Assignment:
In the listing below, the answer starts at the line that has "但这并不能抹杀**B2B**" and stops after the line that has "我个人面试过一些公司，他们会"; please repeat that part exactly and nothing more.

Data extract:
○ ○ ○ ○

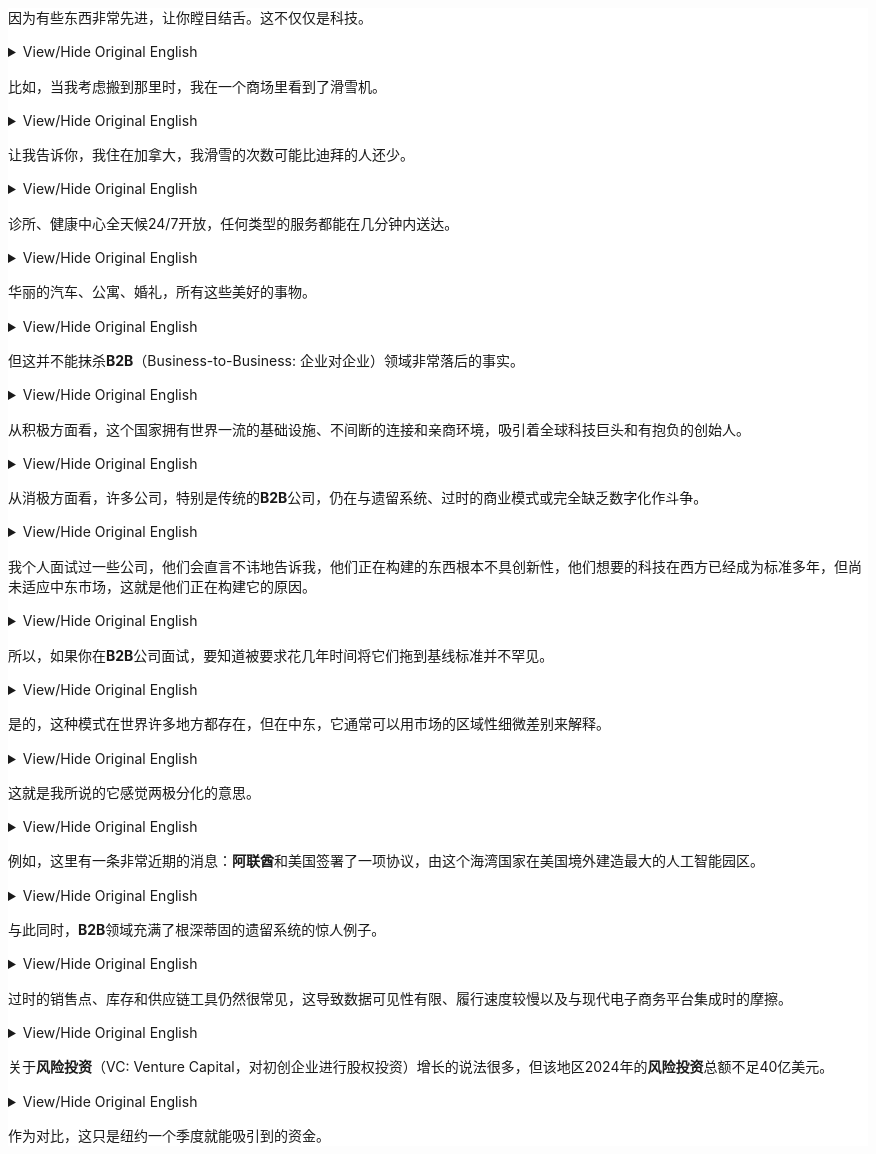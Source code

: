 因为有些东西非常先进，让你瞠目结舌。这不仅仅是科技。

<details><summary>View/Hide Original English</summary></details>

比如，当我考虑搬到那里时，我在一个商场里看到了滑雪机。

<details><summary>View/Hide Original English</summary></details>

让我告诉你，我住在加拿大，我滑雪的次数可能比迪拜的人还少。

<details><summary>View/Hide Original English</summary></details>

诊所、健康中心全天候24/7开放，任何类型的服务都能在几分钟内送达。

<details><summary>View/Hide Original English</summary></details>

华丽的汽车、公寓、婚礼，所有这些美好的事物。

<details><summary>View/Hide Original English</summary></details>

但这并不能抹杀**B2B**（Business-to-Business: 企业对企业）领域非常落后的事实。

<details><summary>View/Hide Original English</summary></details>

从积极方面看，这个国家拥有世界一流的基础设施、不间断的连接和亲商环境，吸引着全球科技巨头和有抱负的创始人。

<details><summary>View/Hide Original English</summary></details>

从消极方面看，许多公司，特别是传统的**B2B**公司，仍在与遗留系统、过时的商业模式或完全缺乏数字化作斗争。

<details><summary>View/Hide Original English</summary></details>

我个人面试过一些公司，他们会直言不讳地告诉我，他们正在构建的东西根本不具创新性，他们想要的科技在西方已经成为标准多年，但尚未适应中东市场，这就是他们正在构建它的原因。

<details><summary>View/Hide Original English</summary></details>

所以，如果你在**B2B**公司面试，要知道被要求花几年时间将它们拖到基线标准并不罕见。

<details><summary>View/Hide Original English</summary></details>

是的，这种模式在世界许多地方都存在，但在中东，它通常可以用市场的区域性细微差别来解释。

<details><summary>View/Hide Original English</summary></details>

这就是我所说的它感觉两极分化的意思。

<details><summary>View/Hide Original English</summary></details>

例如，这里有一条非常近期的消息：**阿联酋**和美国签署了一项协议，由这个海湾国家在美国境外建造最大的人工智能园区。

<details><summary>View/Hide Original English</summary></details>

与此同时，**B2B**领域充满了根深蒂固的遗留系统的惊人例子。

<details><summary>View/Hide Original English</summary></details>

过时的销售点、库存和供应链工具仍然很常见，这导致数据可见性有限、履行速度较慢以及与现代电子商务平台集成时的摩擦。

<details><summary>View/Hide Original English</summary></details>

关于**风险投资**（VC: Venture Capital，对初创企业进行股权投资）增长的说法很多，但该地区2024年的**风险投资**总额不足40亿美元。

<details><summary>View/Hide Original English</summary></details>

作为对比，这只是纽约一个季度就能吸引到的资金。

○ ○ ○ ○

Reply to the exercise:
但这并不能抹杀**B2B**（Business-to-Business: 企业对企业）领域非常落后的事实。

<details><summary>View/Hide Original English</summary></details>

从积极方面看，这个国家拥有世界一流的基础设施、不间断的连接和亲商环境，吸引着全球科技巨头和有抱负的创始人。

<details><summary>View/Hide Original English</summary></details>

从消极方面看，许多公司，特别是传统的**B2B**公司，仍在与遗留系统、过时的商业模式或完全缺乏数字化作斗争。

<details><summary>View/Hide Original English</summary></details>

我个人面试过一些公司，他们会直言不讳地告诉我，他们正在构建的东西根本不具创新性，他们想要的科技在西方已经成为标准多年，但尚未适应中东市场，这就是他们正在构建它的原因。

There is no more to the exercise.